ARE YOU REQUIRED TO REGISTER AS A CREDIT PROVIDER?
The National Credit Amendment Act came into effect March last year, and with it Section 40’s removal of the requirement of 100 Credit Agreements outstanding.
But, what does this mean for you?
This means that any person or entity with a principal debt owed to them, in terms of any credit agreement that is not defined as an incidental credit agreement, in excess of the threshold is required to register. In case you find yourself wondering what Incidental Credit Agreements are, these are credit agreements where interest is levied on late payments for goods or services).
Says Octagon Chartered Accountants: “What this amendment has done is that while previously, most casual lenders were excluded from registering because of the generous threshold of R500 000, a new threshold has been introduced, which has reduced the threshold to nil R0.
“This means that anyone, with just one loan or other Credit Agreement, barring the Incidental Credit Agreement, will be required to register as a Credit Provider in terms of the Act.”
But, how will staff loans be effect with the introduction of this new threshold?
When it comes to the NCA and staff loans, Octagon Chartered Accountants advises: “It is important to note that any loan or credit extension which does not include interest or a fee for late or deferred payment will, however, not fall under the definition of Credit Agreement and accordingly, registration as a Credit Provider will not be necessary when providing such facilities.”

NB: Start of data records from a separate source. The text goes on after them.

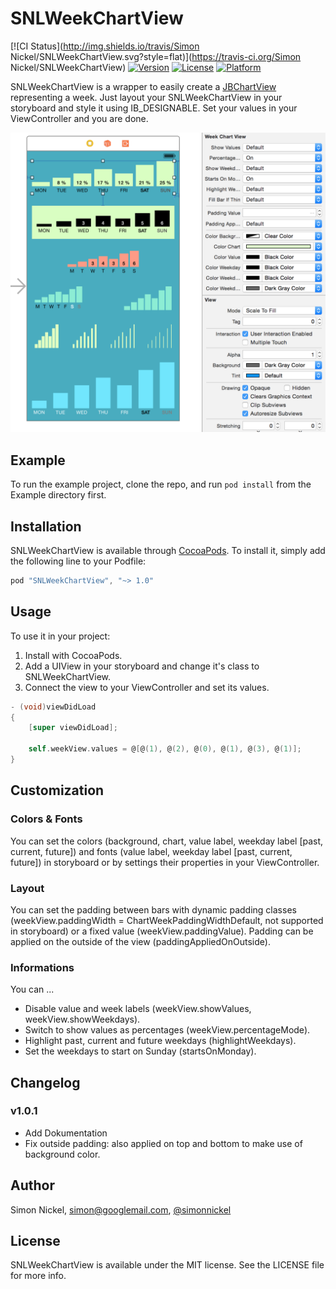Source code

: # SNLWeekChartView

[![CI Status](http://img.shields.io/travis/Simon Nickel/SNLWeekChartView.svg?style=flat)](https://travis-ci.org/Simon Nickel/SNLWeekChartView)
[![Version](https://img.shields.io/cocoapods/v/SNLWeekChartView.svg?style=flat)](http://cocoapods.org/pods/SNLWeekChartView)
[![License](https://img.shields.io/cocoapods/l/SNLWeekChartView.svg?style=flat)](http://cocoapods.org/pods/SNLWeekChartView)
[![Platform](https://img.shields.io/cocoapods/p/SNLWeekChartView.svg?style=flat)](http://cocoapods.org/pods/SNLWeekChartView)

SNLWeekChartView is a wrapper to easily create a [JBChartView](https://github.com/Jawbone/JBChartView) representing a week. Just layout your SNLWeekChartView in your storyboard and style it using IB_DESIGNABLE. Set your values in your ViewController and you are done.

![Example](https://raw.githubusercontent.com/simonnickel/SNLWeekChartView/master/Pod/Assets/SNLWeekChartView.png)

## Example

To run the example project, clone the repo, and run `pod install` from the Example directory first.


## Installation

SNLWeekChartView is available through [CocoaPods](http://cocoapods.org). To install
it, simply add the following line to your Podfile:

```objective-c
pod "SNLWeekChartView", "~> 1.0"
```


## Usage

To use it in your project: 

1. Install with CocoaPods.
2. Add a UIView in your storyboard and change it's class to SNLWeekChartView.
3. Connect the view to your ViewController and set its values.

```objective-c
- (void)viewDidLoad
{
    [super viewDidLoad];

    self.weekView.values = @[@(1), @(2), @(0), @(1), @(3), @(1)];
}
```


## Customization

### Colors & Fonts
You can set the colors (background, chart, value label, weekday label [past, current, future]) and fonts (value label, weekday label [past, current, future]) in storyboard or by settings their properties in your ViewController.
    
### Layout
You can set the padding between bars with dynamic padding classes (weekView.paddingWidth = ChartWeekPaddingWidthDefault, not supported in storyboard) or a fixed value (weekView.paddingValue). Padding can be applied on the outside of the view (paddingAppliedOnOutside). 

### Informations
You can ...
 * Disable value and week labels (weekView.showValues, weekView.showWeekdays).
 * Switch to show values as percentages (weekView.percentageMode). 
 * Highlight past, current and future weekdays (highlightWeekdays).
 * Set the weekdays to start on Sunday (startsOnMonday).



## Changelog

### v1.0.1
 * Add Dokumentation
 * Fix outside padding: also applied on top and bottom to make use of background color.


## Author

Simon Nickel, simon@googlemail.com, [@simonnickel](https://twitter.com/simonnickel)

## License

SNLWeekChartView is available under the MIT license. See the LICENSE file for more info.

Therefore, explains the chartered accounting and tax advisory firm, if staff loans are provided it should be interest-free or a fee for late or deferred payment should not be charged. Otherwise your dealership needs to register as a Credit Provider.

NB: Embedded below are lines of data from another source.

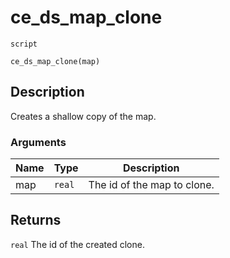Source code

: # ce_ds_map_clone
`script`
```gml
ce_ds_map_clone(map)
```

## Description
Creates a shallow copy of the map.

### Arguments
| Name | Type | Description |
| ---- | ---- | ----------- |
| map | `real` | The id of the map to clone. |

## Returns
`real` The id of the created clone.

“If no interest is charged, bear in mind that it constitutes a fringe benefit in the hands of employee for tax purposes and, accordingly, will increase the employee’s tax liability on a monthly basis. For example, outstanding loan x official interest rate = a fringe benefit.”
If, however, you decide to provide interest bearing loans to your staff, you need to ensure that you have proper credit granting procedures in place. Says Octagon: “If you fail to set up proper credit granting procedures, you stand a high chance of getting your credit agreements set aside by the court, with no chance of having them suspended. This means, that you’ll be losing out on the amount that you initially lent out – a detrimental effect that you want to avoid!”
Are family-related loans affected?
What you need to keep in mind is that small, personal loans (referred to as credit agreements between persons who are at ‘arm’s length’, for example, between members of the same family) fall outside the terms of this Act.
And what happens if I fail to register?
A compliance notice, which will force the Provider to stop providing credit or get them to register, will be issued by the Regulator if a Provider remains unregistered. If the Provider still fails to register, then they stand the chance of paying some hefty penalties and fees. “Therefore,” explains Octagon Chartered Accountants, “it is imperative that those who fall within the definition of a Credit Provider register as such. You cannot call on the Act during a credit agreement, unless you have registered for it. The last thing you want is to try make a claim for extended credit or payment as an unregistered Provider. You’ll find yourself floating around the deep end, with no leg to stand on.”